■ **TASK DETAILS**:
Return only those lines of the listing that hold the word "readme".

■ **INFORMATION**:
[Start of Attachment]
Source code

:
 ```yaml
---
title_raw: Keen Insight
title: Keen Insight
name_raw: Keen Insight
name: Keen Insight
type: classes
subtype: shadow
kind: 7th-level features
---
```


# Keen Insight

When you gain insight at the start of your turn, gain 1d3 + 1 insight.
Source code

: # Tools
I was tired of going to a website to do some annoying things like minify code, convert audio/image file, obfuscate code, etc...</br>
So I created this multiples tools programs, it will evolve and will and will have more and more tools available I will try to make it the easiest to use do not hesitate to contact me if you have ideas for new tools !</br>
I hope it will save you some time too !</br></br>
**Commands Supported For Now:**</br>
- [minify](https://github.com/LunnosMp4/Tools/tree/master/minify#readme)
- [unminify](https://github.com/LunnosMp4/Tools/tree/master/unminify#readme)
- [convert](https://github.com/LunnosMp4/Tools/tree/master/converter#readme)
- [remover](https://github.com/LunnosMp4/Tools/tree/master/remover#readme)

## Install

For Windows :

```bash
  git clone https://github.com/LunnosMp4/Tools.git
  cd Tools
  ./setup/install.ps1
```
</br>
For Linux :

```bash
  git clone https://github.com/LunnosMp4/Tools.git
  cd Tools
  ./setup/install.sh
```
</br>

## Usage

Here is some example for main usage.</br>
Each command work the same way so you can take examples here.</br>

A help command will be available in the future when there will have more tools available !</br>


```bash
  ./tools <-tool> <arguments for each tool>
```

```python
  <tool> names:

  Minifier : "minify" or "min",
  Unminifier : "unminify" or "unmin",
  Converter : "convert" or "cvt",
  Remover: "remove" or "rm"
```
[End of Attachment]
■ **ANSWER TO THIS EXERCISE**:
- [minify](https://github.com/LunnosMp4/Tools/tree/master/minify#readme)
- [unminify](https://github.com/LunnosMp4/Tools/tree/master/unminify#readme)
- [convert](https://github.com/LunnosMp4/Tools/tree/master/converter#readme)
- [remover](https://github.com/LunnosMp4/Tools/tree/master/remover#readme)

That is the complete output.